▸ RECORDS PROVIDED
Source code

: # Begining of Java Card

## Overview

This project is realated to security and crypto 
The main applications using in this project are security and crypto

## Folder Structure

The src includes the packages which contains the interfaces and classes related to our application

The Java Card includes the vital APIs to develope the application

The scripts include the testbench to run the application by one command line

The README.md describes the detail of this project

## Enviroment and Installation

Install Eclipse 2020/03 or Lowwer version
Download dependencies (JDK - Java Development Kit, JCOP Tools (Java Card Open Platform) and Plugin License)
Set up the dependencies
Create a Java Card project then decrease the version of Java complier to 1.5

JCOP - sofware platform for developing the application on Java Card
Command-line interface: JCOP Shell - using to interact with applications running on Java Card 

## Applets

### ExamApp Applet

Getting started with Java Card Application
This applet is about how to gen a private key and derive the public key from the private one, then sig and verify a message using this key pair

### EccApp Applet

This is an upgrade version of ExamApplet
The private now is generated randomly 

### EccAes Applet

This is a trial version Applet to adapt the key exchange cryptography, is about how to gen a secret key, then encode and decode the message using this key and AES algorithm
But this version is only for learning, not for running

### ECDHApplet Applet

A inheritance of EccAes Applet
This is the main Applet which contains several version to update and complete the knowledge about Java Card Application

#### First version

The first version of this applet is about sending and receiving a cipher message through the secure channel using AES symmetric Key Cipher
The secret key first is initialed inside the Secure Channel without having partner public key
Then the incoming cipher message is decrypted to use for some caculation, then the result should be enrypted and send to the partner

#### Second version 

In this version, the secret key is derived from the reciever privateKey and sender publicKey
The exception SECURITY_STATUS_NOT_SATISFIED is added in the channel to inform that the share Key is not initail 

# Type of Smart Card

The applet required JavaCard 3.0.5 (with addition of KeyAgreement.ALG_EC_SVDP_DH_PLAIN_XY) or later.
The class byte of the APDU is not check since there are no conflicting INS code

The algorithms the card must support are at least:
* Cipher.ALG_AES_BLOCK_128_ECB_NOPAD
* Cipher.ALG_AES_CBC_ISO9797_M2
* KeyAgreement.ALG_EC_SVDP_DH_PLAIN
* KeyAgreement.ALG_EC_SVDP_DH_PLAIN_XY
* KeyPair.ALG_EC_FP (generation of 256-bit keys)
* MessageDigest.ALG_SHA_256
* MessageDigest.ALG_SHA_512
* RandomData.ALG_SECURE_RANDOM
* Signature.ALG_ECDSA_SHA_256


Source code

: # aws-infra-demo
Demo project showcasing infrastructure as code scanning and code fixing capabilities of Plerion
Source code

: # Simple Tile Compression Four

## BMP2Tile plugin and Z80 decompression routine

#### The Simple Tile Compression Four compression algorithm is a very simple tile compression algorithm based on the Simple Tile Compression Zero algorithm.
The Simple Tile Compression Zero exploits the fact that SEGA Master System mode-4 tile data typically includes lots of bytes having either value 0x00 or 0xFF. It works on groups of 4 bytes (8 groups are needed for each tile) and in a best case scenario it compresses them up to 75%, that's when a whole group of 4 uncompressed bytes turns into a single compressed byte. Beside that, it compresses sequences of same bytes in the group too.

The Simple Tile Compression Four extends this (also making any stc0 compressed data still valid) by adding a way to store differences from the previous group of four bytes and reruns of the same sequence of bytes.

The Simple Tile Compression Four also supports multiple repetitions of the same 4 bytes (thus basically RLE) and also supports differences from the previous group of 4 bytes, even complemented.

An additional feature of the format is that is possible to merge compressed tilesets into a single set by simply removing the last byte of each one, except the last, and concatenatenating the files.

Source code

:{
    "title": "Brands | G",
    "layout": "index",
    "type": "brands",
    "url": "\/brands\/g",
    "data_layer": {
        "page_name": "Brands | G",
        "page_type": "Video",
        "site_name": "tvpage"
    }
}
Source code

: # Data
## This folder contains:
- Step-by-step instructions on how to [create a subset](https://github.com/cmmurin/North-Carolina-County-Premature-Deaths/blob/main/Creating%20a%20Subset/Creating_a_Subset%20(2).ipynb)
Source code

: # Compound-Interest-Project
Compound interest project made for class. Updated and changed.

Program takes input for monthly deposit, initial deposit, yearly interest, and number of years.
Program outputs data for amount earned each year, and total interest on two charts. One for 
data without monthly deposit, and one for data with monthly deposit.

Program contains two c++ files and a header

▸ TASK DESCRIPTION
Each entry above needs to be duplicated exactly.

▸ EXERCISE RESULT
Source code

: # Begining of Java Card

## Overview

This project is realated to security and crypto 
The main applications using in this project are security and crypto

## Folder Structure

The src includes the packages which contains the interfaces and classes related to our application

The Java Card includes the vital APIs to develope the application

The scripts include the testbench to run the application by one command line

The README.md describes the detail of this project

## Enviroment and Installation

Install Eclipse 2020/03 or Lowwer version
Download dependencies (JDK - Java Development Kit, JCOP Tools (Java Card Open Platform) and Plugin License)
Set up the dependencies
Create a Java Card project then decrease the version of Java complier to 1.5

JCOP - sofware platform for developing the application on Java Card
Command-line interface: JCOP Shell - using to interact with applications running on Java Card 

## Applets

### ExamApp Applet

Getting started with Java Card Application
This applet is about how to gen a private key and derive the public key from the private one, then sig and verify a message using this key pair

### EccApp Applet

This is an upgrade version of ExamApplet
The private now is generated randomly 

### EccAes Applet

This is a trial version Applet to adapt the key exchange cryptography, is about how to gen a secret key, then encode and decode the message using this key and AES algorithm
But this version is only for learning, not for running

### ECDHApplet Applet

A inheritance of EccAes Applet
This is the main Applet which contains several version to update and complete the knowledge about Java Card Application

#### First version

The first version of this applet is about sending and receiving a cipher message through the secure channel using AES symmetric Key Cipher
The secret key first is initialed inside the Secure Channel without having partner public key
Then the incoming cipher message is decrypted to use for some caculation, then the result should be enrypted and send to the partner

#### Second version 

In this version, the secret key is derived from the reciever privateKey and sender publicKey
The exception SECURITY_STATUS_NOT_SATISFIED is added in the channel to inform that the share Key is not initail 

# Type of Smart Card

The applet required JavaCard 3.0.5 (with addition of KeyAgreement.ALG_EC_SVDP_DH_PLAIN_XY) or later.
The class byte of the APDU is not check since there are no conflicting INS code

The algorithms the card must support are at least:
* Cipher.ALG_AES_BLOCK_128_ECB_NOPAD
* Cipher.ALG_AES_CBC_ISO9797_M2
* KeyAgreement.ALG_EC_SVDP_DH_PLAIN
* KeyAgreement.ALG_EC_SVDP_DH_PLAIN_XY
* KeyPair.ALG_EC_FP (generation of 256-bit keys)
* MessageDigest.ALG_SHA_256
* MessageDigest.ALG_SHA_512
* RandomData.ALG_SECURE_RANDOM
* Signature.ALG_ECDSA_SHA_256


Source code

: # aws-infra-demo
Demo project showcasing infrastructure as code scanning and code fixing capabilities of Plerion
Source code

: # Simple Tile Compression Four

## BMP2Tile plugin and Z80 decompression routine

#### The Simple Tile Compression Four compression algorithm is a very simple tile compression algorithm based on the Simple Tile Compression Zero algorithm.
The Simple Tile Compression Zero exploits the fact that SEGA Master System mode-4 tile data typically includes lots of bytes having either value 0x00 or 0xFF. It works on groups of 4 bytes (8 groups are needed for each tile) and in a best case scenario it compresses them up to 75%, that's when a whole group of 4 uncompressed bytes turns into a single compressed byte. Beside that, it compresses sequences of same bytes in the group too.

The Simple Tile Compression Four extends this (also making any stc0 compressed data still valid) by adding a way to store differences from the previous group of four bytes and reruns of the same sequence of bytes.

The Simple Tile Compression Four also supports multiple repetitions of the same 4 bytes (thus basically RLE) and also supports differences from the previous group of 4 bytes, even complemented.

An additional feature of the format is that is possible to merge compressed tilesets into a single set by simply removing the last byte of each one, except the last, and concatenatenating the files.

Source code

:{
    "title": "Brands | G",
    "layout": "index",
    "type": "brands",
    "url": "\/brands\/g",
    "data_layer": {
        "page_name": "Brands | G",
        "page_type": "Video",
        "site_name": "tvpage"
    }
}
Source code

: # Data
## This folder contains:
- Step-by-step instructions on how to [create a subset](https://github.com/cmmurin/North-Carolina-County-Premature-Deaths/blob/main/Creating%20a%20Subset/Creating_a_Subset%20(2).ipynb)
Source code

: # Compound-Interest-Project
Compound interest project made for class. Updated and changed.

Program takes input for monthly deposit, initial deposit, yearly interest, and number of years.
Program outputs data for amount earned each year, and total interest on two charts. One for 
data without monthly deposit, and one for data with monthly deposit.

Program contains two c++ files and a header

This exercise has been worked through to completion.